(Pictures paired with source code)

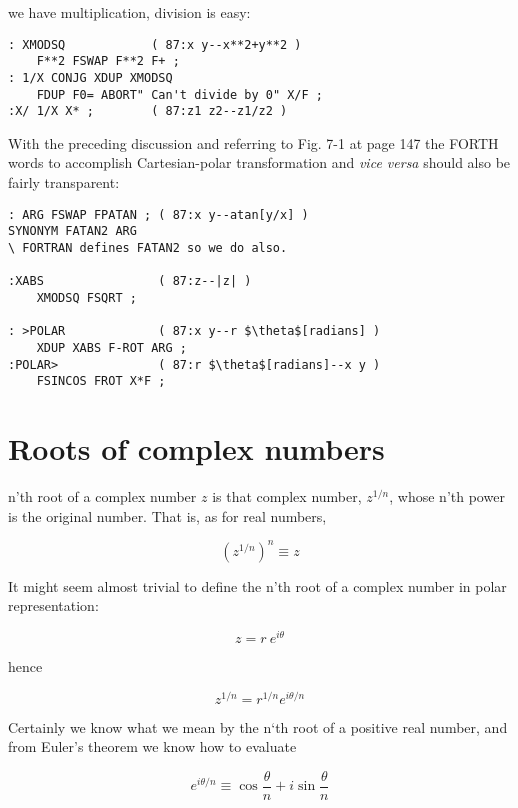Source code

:  we have multiplication, division is easy:

\begin{lstlisting}
: XMODSQ            ( 87:x y--x**2+y**2 )
    F**2 FSWAP F**2 F+ ;
: 1/X CONJG XDUP XMODSQ
    FDUP F0= ABORT" Can't divide by 0" X/F ;
:X/ 1/X X* ;        ( 87:z1 z2--z1/z2 )
\end{lstlisting}

With the preceding discussion and referring to Fig. 7-1 at page 147 the FORTH words to accomplish Cartesian-polar transformation and \textit{vice versa} should also be fairly transparent:

\begin{lstlisting}
: ARG FSWAP FPATAN ; ( 87:x y--atan[y/x] )
SYNONYM FATAN2 ARG
\ FORTRAN defines FATAN2 so we do also.

:XABS                ( 87:z--|z| )
    XMODSQ FSQRT ;

: >POLAR             ( 87:x y--r $\theta$[radians] )
    XDUP XABS F-ROT ARG ;
:POLAR>              ( 87:r $\theta$[radians]--x y )
    FSINCOS FROT X*F ;
\end{lstlisting}

\section{Roots of complex numbers}
 n'th root of a complex number $z$ is that complex number, $z^{1/n}$, whose n'th power is the original number. That is, as for real numbers,

\begin{equation}
  \left(z^{1/n}\right)^n \equiv z
\end{equation}

It might seem almost trivial to define the n’th root of a complex number in polar representation:

\begin{equation}
  z = r\ e^{i\theta}
\end{equation}

hence

\begin{equation}
  z^{1/n} = r^{1/n} e^{i\theta/n}
\end{equation}

Certainly we know what we mean by the n‘th root of a positive real number, and from Euler’s theorem we know how to evaluate

\begin{equation}
  e^{i\theta/n} \equiv \cos\frac{\theta}{n} + i \sin\frac{\theta}{n}
\end{equation}

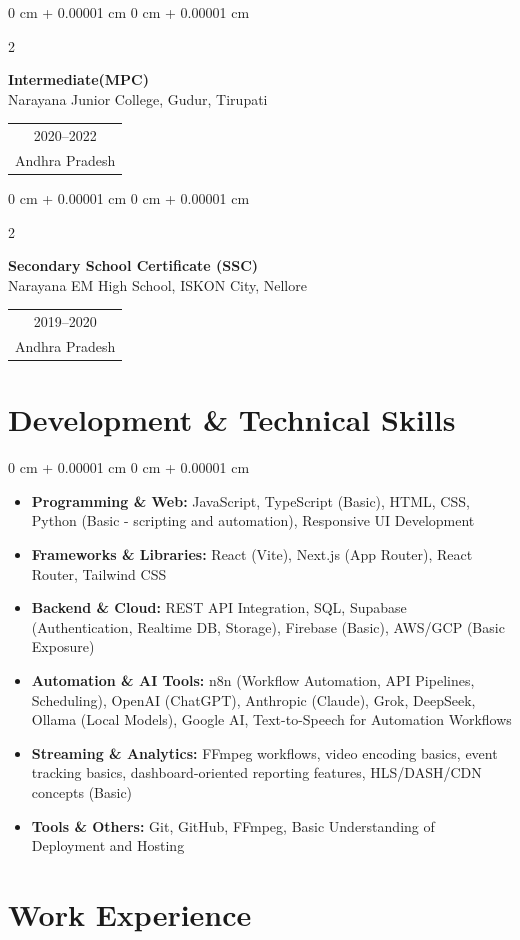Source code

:\documentclass[10pt, a4paper]{article}
\makeatletter
\newenvironment{highlights}{
    \begin{itemize}[
        topsep=0.06 cm,
        parsep=0.04 cm,
        partopsep=0pt,
        itemsep=0.02 cm,
        leftmargin=0 cm + 10pt
    ]
}{
    \end{itemize}
}
\newenvironment{onecolentry}{
    \begin{adjustwidth}{
        0 cm + 0.00001 cm
    }{
        0 cm + 0.00001 cm
    }
}{
    \end{adjustwidth}
}
\newenvironment{twocolentry}[2][4.5 cm]{
    \onecolentry
    \def\secondColumn{#2}
    \setcolumnwidth{\fill, #1}
    \begin{paracol}{2}
}{
    \switchcolumn \raggedleft \secondColumn
    \end{paracol}
    \endonecolentry
}
\newcommand{\eduDateBlock}[2]{
    \begin{tabular}[t]{@{}c@{}}
        \normalsize #1 \\
        \normalsize #2
    \end{tabular}
}
\makeatother
\begin{document}
    \vspace{0.10 cm}
    \begin{twocolentry}{
        \eduDateBlock{2020--2022}{Andhra Pradesh}
    }
        \textbf{Intermediate(MPC)}\\
        Narayana Junior College, Gudur, Tirupati
    \end{twocolentry}

    \vspace{0.10 cm}
    \begin{twocolentry}{
        \eduDateBlock{2019--2020}{Andhra Pradesh}
    }
        \textbf{Secondary School Certificate (SSC)}\\
        Narayana EM High School, ISKON City, Nellore
    \end{twocolentry}

    \section{Development \& Technical Skills}

    \begin{onecolentry}
        \begin{highlights}
            \item \textbf{Programming \& Web:} JavaScript, TypeScript (Basic), HTML, CSS, Python (Basic - scripting and automation), Responsive UI Development
            \item \textbf{Frameworks \& Libraries:} React (Vite), Next.js (App Router), React Router, Tailwind CSS
            \item \textbf{Backend \& Cloud:} REST API Integration, SQL, Supabase (Authentication, Realtime DB, Storage), Firebase (Basic), AWS/GCP (Basic Exposure)
            \item \textbf{Automation \& AI Tools:} n8n (Workflow Automation, API Pipelines, Scheduling), OpenAI (ChatGPT), Anthropic (Claude), Grok, DeepSeek, Ollama (Local Models), Google AI, Text-to-Speech for Automation Workflows
            \item \textbf{Streaming \& Analytics:} FFmpeg workflows, video encoding basics, event tracking basics, dashboard-oriented reporting features, HLS/DASH/CDN concepts (Basic)
            \item \textbf{Tools \& Others:} Git, GitHub, FFmpeg, Basic Understanding of Deployment and Hosting
        \end{highlights}
    \end{onecolentry}

    \section{Work Experience}
\end{document}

About this task
Would you transcribe each of the entries exactly, skipping the pictures?

Task response
Source code

:  we have multiplication, division is easy:

\begin{lstlisting}
: XMODSQ            ( 87:x y--x**2+y**2 )
    F**2 FSWAP F**2 F+ ;
: 1/X CONJG XDUP XMODSQ
    FDUP F0= ABORT" Can't divide by 0" X/F ;
:X/ 1/X X* ;        ( 87:z1 z2--z1/z2 )
\end{lstlisting}

With the preceding discussion and referring to Fig. 7-1 at page 147 the FORTH words to accomplish Cartesian-polar transformation and \textit{vice versa} should also be fairly transparent:

\begin{lstlisting}
: ARG FSWAP FPATAN ; ( 87:x y--atan[y/x] )
SYNONYM FATAN2 ARG
\ FORTRAN defines FATAN2 so we do also.

:XABS                ( 87:z--|z| )
    XMODSQ FSQRT ;

: >POLAR             ( 87:x y--r $\theta$[radians] )
    XDUP XABS F-ROT ARG ;
:POLAR>              ( 87:r $\theta$[radians]--x y )
    FSINCOS FROT X*F ;
\end{lstlisting}

\section{Roots of complex numbers}
 n'th root of a complex number $z$ is that complex number, $z^{1/n}$, whose n'th power is the original number. That is, as for real numbers,

\begin{equation}
  \left(z^{1/n}\right)^n \equiv z
\end{equation}

It might seem almost trivial to define the n’th root of a complex number in polar representation:

\begin{equation}
  z = r\ e^{i\theta}
\end{equation}

hence

\begin{equation}
  z^{1/n} = r^{1/n} e^{i\theta/n}
\end{equation}

Certainly we know what we mean by the n‘th root of a positive real number, and from Euler’s theorem we know how to evaluate

\begin{equation}
  e^{i\theta/n} \equiv \cos\frac{\theta}{n} + i \sin\frac{\theta}{n}
\end{equation}

Source code

:\documentclass[10pt, a4paper]{article}
\makeatletter
\newenvironment{highlights}{
    \begin{itemize}[
        topsep=0.06 cm,
        parsep=0.04 cm,
        partopsep=0pt,
        itemsep=0.02 cm,
        leftmargin=0 cm + 10pt
    ]
}{
    \end{itemize}
}
\newenvironment{onecolentry}{
    \begin{adjustwidth}{
        0 cm + 0.00001 cm
    }{
        0 cm + 0.00001 cm
    }
}{
    \end{adjustwidth}
}
\newenvironment{twocolentry}[2][4.5 cm]{
    \onecolentry
    \def\secondColumn{#2}
    \setcolumnwidth{\fill, #1}
    \begin{paracol}{2}
}{
    \switchcolumn \raggedleft \secondColumn
    \end{paracol}
    \endonecolentry
}
\newcommand{\eduDateBlock}[2]{
    \begin{tabular}[t]{@{}c@{}}
        \normalsize #1 \\
        \normalsize #2
    \end{tabular}
}
\makeatother
\begin{document}
    \vspace{0.10 cm}
    \begin{twocolentry}{
        \eduDateBlock{2020--2022}{Andhra Pradesh}
    }
        \textbf{Intermediate(MPC)}\\
        Narayana Junior College, Gudur, Tirupati
    \end{twocolentry}

    \vspace{0.10 cm}
    \begin{twocolentry}{
        \eduDateBlock{2019--2020}{Andhra Pradesh}
    }
        \textbf{Secondary School Certificate (SSC)}\\
        Narayana EM High School, ISKON City, Nellore
    \end{twocolentry}

    \section{Development \& Technical Skills}

    \begin{onecolentry}
        \begin{highlights}
            \item \textbf{Programming \& Web:} JavaScript, TypeScript (Basic), HTML, CSS, Python (Basic - scripting and automation), Responsive UI Development
            \item \textbf{Frameworks \& Libraries:} React (Vite), Next.js (App Router), React Router, Tailwind CSS
            \item \textbf{Backend \& Cloud:} REST API Integration, SQL, Supabase (Authentication, Realtime DB, Storage), Firebase (Basic), AWS/GCP (Basic Exposure)
            \item \textbf{Automation \& AI Tools:} n8n (Workflow Automation, API Pipelines, Scheduling), OpenAI (ChatGPT), Anthropic (Claude), Grok, DeepSeek, Ollama (Local Models), Google AI, Text-to-Speech for Automation Workflows
            \item \textbf{Streaming \& Analytics:} FFmpeg workflows, video encoding basics, event tracking basics, dashboard-oriented reporting features, HLS/DASH/CDN concepts (Basic)
            \item \textbf{Tools \& Others:} Git, GitHub, FFmpeg, Basic Understanding of Deployment and Hosting
        \end{highlights}
    \end{onecolentry}

    \section{Work Experience}
\end{document}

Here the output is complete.